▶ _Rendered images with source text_
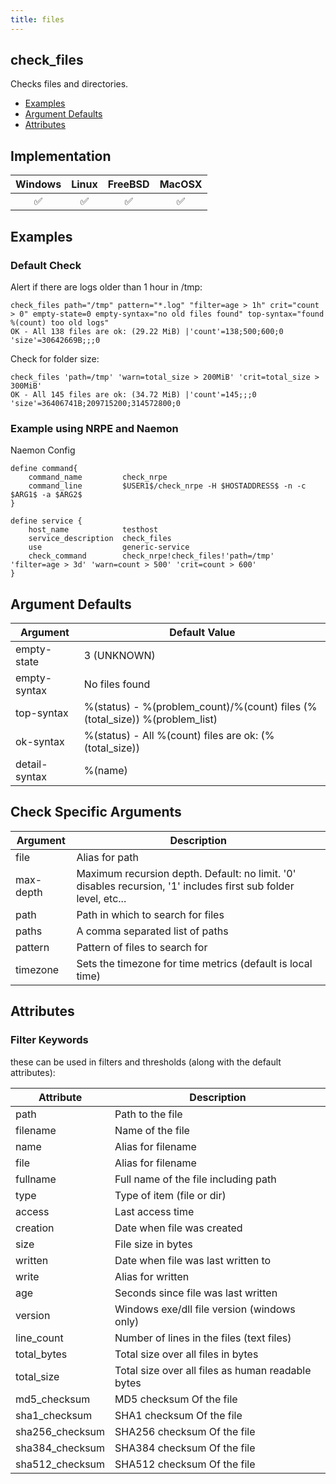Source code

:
 ```yaml
---
title: files
---
```


## check_files

Checks files and directories.

- [Examples](#examples)
- [Argument Defaults](#argument-defaults)
- [Attributes](#attributes)

## Implementation

| Windows            | Linux              | FreeBSD            | MacOSX             |
|:------------------:|:------------------:|:------------------:|:------------------:|
| :white_check_mark: | :white_check_mark: | :white_check_mark: | :white_check_mark: |

## Examples

### Default Check

Alert if there are logs older than 1 hour in /tmp:

    check_files path="/tmp" pattern="*.log" "filter=age > 1h" crit="count > 0" empty-state=0 empty-syntax="no old files found" top-syntax="found %(count) too old logs"
    OK - All 138 files are ok: (29.22 MiB) |'count'=138;500;600;0 'size'=30642669B;;;0

Check for folder size:

    check_files 'path=/tmp' 'warn=total_size > 200MiB' 'crit=total_size > 300MiB'
    OK - All 145 files are ok: (34.72 MiB) |'count'=145;;;0 'size'=36406741B;209715200;314572800;0

### Example using NRPE and Naemon

Naemon Config

    define command{
        command_name         check_nrpe
        command_line         $USER1$/check_nrpe -H $HOSTADDRESS$ -n -c $ARG1$ -a $ARG2$
    }

    define service {
        host_name            testhost
        service_description  check_files
        use                  generic-service
        check_command        check_nrpe!check_files!'path=/tmp' 'filter=age > 3d' 'warn=count > 500' 'crit=count > 600'
    }

## Argument Defaults

| Argument      | Default Value                                                               |
| ------------- | --------------------------------------------------------------------------- |
| empty-state   | 3 (UNKNOWN)                                                                 |
| empty-syntax  | No files found                                                              |
| top-syntax    | %(status) - %(problem_count)/%(count) files (%(total_size)) %(problem_list) |
| ok-syntax     | %(status) - All %(count) files are ok: (%(total_size))                      |
| detail-syntax | %(name)                                                                     |

## Check Specific Arguments

| Argument  | Description                                                                                               |
| --------- | --------------------------------------------------------------------------------------------------------- |
| file      | Alias for path                                                                                            |
| max-depth | Maximum recursion depth. Default: no limit. '0' disables recursion, '1' includes first sub folder level, etc... |
| path      | Path in which to search for files                                                                         |
| paths     | A comma separated list of paths                                                                           |
| pattern   | Pattern of files to search for                                                                            |
| timezone  | Sets the timezone for time metrics (default is local time)                                                |

## Attributes

### Filter Keywords

these can be used in filters and thresholds (along with the default attributes):

| Attribute       | Description                                       |
|-----------------|---------------------------------------------------|
| path            | Path to the file                                  |
| filename        | Name of the file                                  |
| name            | Alias for filename                                |
| file            | Alias for filename                                |
| fullname        | Full name of the file including path              |
| type            | Type of item (file or dir)                        |
| access          | Last access time                                  |
| creation        | Date when file was created                        |
| size            | File size in bytes                                |
| written         | Date when file was last written to                |
| write           | Alias for written                                 |
| age             | Seconds since file was last written               |
| version         | Windows exe/dll file version (windows only)       |
| line_count      | Number of lines in the files (text files)         |
| total_bytes     | Total size over all files in bytes                |
| total_size      | Total size over all files as human readable bytes |
| md5_checksum    | MD5 checksum Of the file                          |
| sha1_checksum   | SHA1 checksum Of the file                         |
| sha256_checksum | SHA256 checksum Of the file                       |
| sha384_checksum | SHA384 checksum Of the file                       |
| sha512_checksum | SHA512 checksum Of the file                       |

▶ _What is being asked_
Pick from the records each line that contains the word "status" and show it.

▶ _Expected answer_
| top-syntax    | %(status) - %(problem_count)/%(count) files (%(total_size)) %(problem_list) |
| ok-syntax     | %(status) - All %(count) files are ok: (%(total_size))                      |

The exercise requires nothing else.